Consequentemente, não se impõe, a alteração pretendida.
8- O facto provado 17) deve ser considerado não provado e o facto provado 16) deve passar a ter a seguinte redacção:
“O estafeta pode acionar o temporizador de 10 minutos existente na aplicação da Ré para o utilizador cliente recolher o pedido. Esperando o referido período sem que o cliente recolha o pedido, o cliente pagará o serviço de entrega ao estafeta, que receberá a correspondente taxa.”
Como meios de prova indicou o depoimento da testemunha CC e o teor do ponto 5.1.5 e 5.1.7 dos Termos e Condições:
Os factos 16) e 17) têm a seguinte redacção
“16) Mais exigindo que chegado ao cliente final e se este não estiver na morada tenha que esperar 10 minutos e dar nota disso ao suporte técnico da Ré, sendo esses dez minutos contabilizados através de um temporizador que existe na aplicação, e que conta os dez minutos desde o momento em que chegou ao local da entrega, ao que a Ré tem acesso através do GPS que o estafeta liga.
17) A Ré entra em contacto com o cliente final que toma a decisão final quanto à ação a tomar pelo estafeta relativamente àquela entrega.”

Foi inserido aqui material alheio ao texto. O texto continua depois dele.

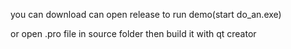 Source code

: you can download can open release to run demo(start do_an.exe)

or open .pro file in source folder then build it with qt creator
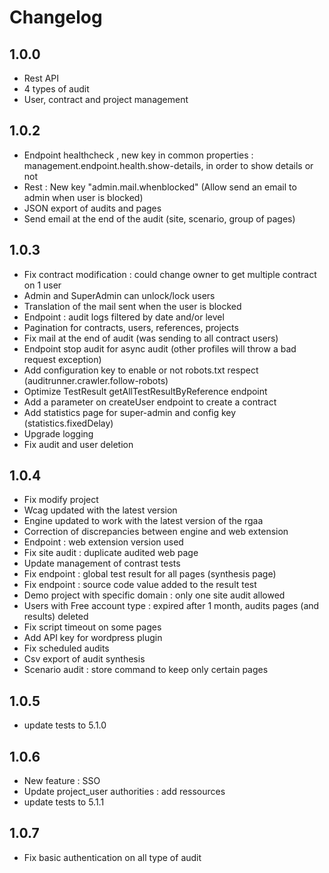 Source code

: # Changelog

## 1.0.0

- Rest API
- 4 types of audit
- User, contract and project management

## 1.0.2

- Endpoint healthcheck , new key in common properties : management.endpoint.health.show-details, in order to show
  details or not
- Rest : New key "admin.mail.whenblocked" (Allow send an email to admin when user is blocked)
- JSON export of audits and pages
- Send email at the end of the audit (site, scenario, group of pages)

## 1.0.3

- Fix contract modification : could change owner to get multiple contract on 1 user
- Admin and SuperAdmin can unlock/lock users
- Translation of the mail sent when the user is blocked
- Endpoint : audit logs filtered by date and/or level
- Pagination for contracts, users, references, projects
- Fix mail at the end of audit (was sending to all contract users)
- Endpoint stop audit for async audit (other profiles will throw a bad request exception)
- Add configuration key to enable or not robots.txt respect (auditrunner.crawler.follow-robots)
- Optimize TestResult getAllTestResultByReference endpoint
- Add a parameter on createUser endpoint to create a contract
- Add statistics page for super-admin and config key (statistics.fixedDelay)
- Upgrade logging
- Fix audit and user deletion

## 1.0.4
- Fix modify project
- Wcag updated with the latest version
- Engine updated to work with the latest version of the rgaa
- Correction of discrepancies between engine and web extension
- Endpoint : web extension version used
- Fix site audit : duplicate audited web page
- Update management of contrast tests
- Fix endpoint : global test result for all pages (synthesis page)
- Fix endpoint : source code value added to the result test
- Demo project with specific domain : only one site audit allowed
- Users with Free account type : expired after 1 month, audits pages (and results) deleted
- Fix script timeout on some pages
- Add API key for wordpress plugin
- Fix scheduled audits
- Csv export of audit synthesis
- Scenario audit : store command to keep only certain pages

## 1.0.5
- update tests to 5.1.0

## 1.0.6
- New feature : SSO
- Update project_user authorities : add ressources
- update tests to 5.1.1

## 1.0.7
- Fix basic authentication on all type of audit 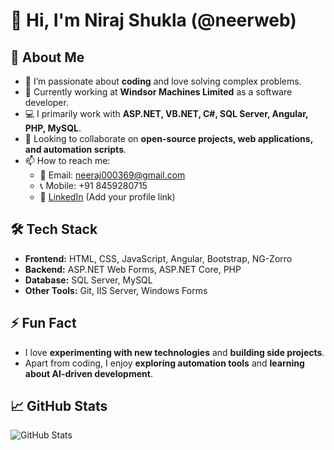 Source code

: # 👋 Hi, I'm Niraj Shukla (@neerweb)  

## 🚀 About Me  
- 👀 I’m passionate about **coding** and love solving complex problems.  
- 🌱 Currently working at **Windsor Machines Limited** as a software developer.  
- 💻 I primarily work with **ASP.NET, VB.NET, C#, SQL Server, Angular, PHP, MySQL**.  
- 💞️ Looking to collaborate on **open-source projects, web applications, and automation scripts**.  
- 📫 How to reach me:  
  - 📧 Email: neeraj000369@gmail.com  
  - 📞 Mobile: +91 8459280715  
  - 🔗 [LinkedIn](https://www.linkedin.com/in/neeraj-shukla) (Add your profile link)  

## 🛠️ Tech Stack  
- **Frontend:** HTML, CSS, JavaScript, Angular, Bootstrap, NG-Zorro  
- **Backend:** ASP.NET Web Forms, ASP.NET Core, PHP  
- **Database:** SQL Server, MySQL  
- **Other Tools:** Git, IIS Server, Windows Forms  

## ⚡ Fun Fact  
- I love **experimenting with new technologies** and **building side projects**.  
- Apart from coding, I enjoy **exploring automation tools** and **learning about AI-driven development**.  

## 📈 GitHub Stats  
![GitHub Stats](https://github-readme-stats.vercel.app/api?username=neerweb&show_icons=true&theme=radical)  
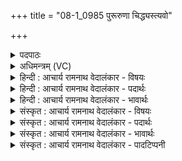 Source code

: +++
title = "08-1_0985 पुरूरुणा चिद्ध्यस्त्यवो"

+++
<details><summary>पदपाठः</summary>

पु꣣रूरु꣡णा꣢। पु꣣रु। उरु꣡णा꣢। चि꣣त्। हि꣢। अ꣡स्ति꣢꣯। अ꣡वः꣢꣯। नू꣣न꣢म्। वा꣣म्। वरुण। मि꣡त्र꣢꣯। मि। त्र꣢। व꣡ꣳसि꣢꣯। वा꣣म्। सुमति꣢म्। सु꣣। मति꣢म्। ९८५।
</details>

<details><summary>अधिमन्त्रम् (VC)</summary>

- मित्रावरुणौ
- उरुचक्रिरात्रेयः
- गायत्री
- षड्जः
</details>

<details><summary>हिन्दी : आचार्य रामनाथ वेदालंकार - विषयः</summary>

प्रथम मन्त्र में मित्र और वरुण की स्तुति है।
</details>

<details><summary>हिन्दी : आचार्य रामनाथ वेदालंकार - पदार्थः</summary>

पदार्थान्वय -  हे(मित्र वरुण)परमात्मा और जीवात्मा,राष्ट्रपति और प्रधानमन्त्री,अध्यापक और उपदेशक,प्राण-अपान! (वाम्)तुम्हारी(अवः)रक्षा(नूनम्)निश्चय ही(पुरूरुणा चित् हि)अतिशय विशाल(अस्ति)है। इसलिए मैं(वाम्)तुम्हारी(सुमतिम्)अनुग्रह-बुद्धि को(वंसि)भजूँ ॥१॥
</details>

<details><summary>हिन्दी : आचार्य रामनाथ वेदालंकार - भावार्थः</summary>

भावार्थ -  परमात्मा-जीवात्मा,राष्ट्रपति-प्रधानमन्त्री,अध्यापक-उपदेशक और प्राण-अपान की सुरक्षा पाकर शारीरिक,आत्मिक तथा सामाजिक दृष्टि से हम अति उन्नत हो सकते हैं ॥१॥
</details>

<details><summary>संस्कृत : आचार्य रामनाथ वेदालंकार - विषयः</summary>

तत्रादौ मित्रावरुणौ स्तौति।
</details>

<details><summary>संस्कृत : आचार्य रामनाथ वेदालंकार - पदार्थः</summary>

पदार्थान्वय -  हे(मित्र वरुण)मित्रावरुणौ परमात्मजीवात्मानौ राष्ट्रपतिप्रधानमन्त्रिणौ,अध्यापकोपदेशकौ,प्राणापानौ वा! (वाम्)युवयोः(अवः)रक्षणम्(नूनम्)निश्चयेन(पुरूरुणा चित् हि)पुरूरुणम् एव,अतिशयेन विशालं खलु।[पुरूरुणम् इति प्राप्ते ‘सुपां सुलुक्०’ अ० ७।१।३९ इत्यनेन सोराकारादेशः] (अस्ति)वर्तते। अतः,अहम्(वाम्)युवयोः(सुमतिम्)अनुग्रहबुद्धिम्(वंसि)संभजेयम्।[वन संभक्तौ,उत्तमैकवचने छान्दसं रूपम्]॥१॥२
</details>

<details><summary>संस्कृत : आचार्य रामनाथ वेदालंकार - भावार्थः</summary>

भावार्थ -  परमात्मजीवात्मनो राष्ट्रपतिप्रधानमन्त्रिणोरध्यापकोपदेशकयोः प्राणापानयोश्च सुरक्षां प्राप्य दैहिकात्मिकसामाजिकदृष्ट्या वयमत्युन्नता भवितुं शक्नुमः ॥१॥
</details>

<details><summary>संस्कृत : आचार्य रामनाथ वेदालंकार - पादटिप्पनी</summary>

टिप्पनी -   १. ऋ० ५।७०।१। २. ऋग्भाष्ये दयानन्दर्षिर्मन्त्रमेतं राजपुरुषविषये व्याख्यातवान्।
</details>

Conforme referiu a testemunha a espera dos dez minutos consta dos Termos e Condições de Utilização da Plataforma da Glovo para Estafetas.
Com efeito, no ponto 5.1.5 dos Termos e Condições consta: “Por força dos acordos alcançados com os Utilizadores Cliente, e para efeitos de evitar fraude, no momento da entrega, os Estafetas e Utilizadores Clientes aguardarão dez minutos antes de cancelar um pedido.
Mais referiu a testemunha que não há um procedimento que seja indicado pela plataforma, acrescentando que o prestador de actividade, decorridos que estejam os 10 minutos, pode, se assim o entender, entrar em contacto com o cliente ou com a Ré e esta entra em contacto com o cliente, aparecendo um temporizador com 10 minutos a informar que o prestador está à espera do cliente.
O ponto 5.1.7 dos Termos e Condições refere que “5.1.7 O Estafeta reconhece que na sua capacidade de prestador de serviços é o único responsável pelo resultado desses serviços, que poderá resultar em custos adicionais associados a: cancelamentos, violações de serviço, impossibilidade de prosseguir ou concluir um pedido, compensação a outros Utilizadores pelo risco decorrente da sua atividade, etc., que serão sempre suportados a suas expensas.”
Sucede que a Recorrida não pôs em causa a prova que sustentou a convicção do Tribunal a quo quanto a este facto.
Sopesando a prova, conclui-se que não se impõe a alteração daqueles factos.
10- Do facto provado 29 deve ser dado como não provado que a Ré requer que lhe seja “remetido copia do seu registo criminal”.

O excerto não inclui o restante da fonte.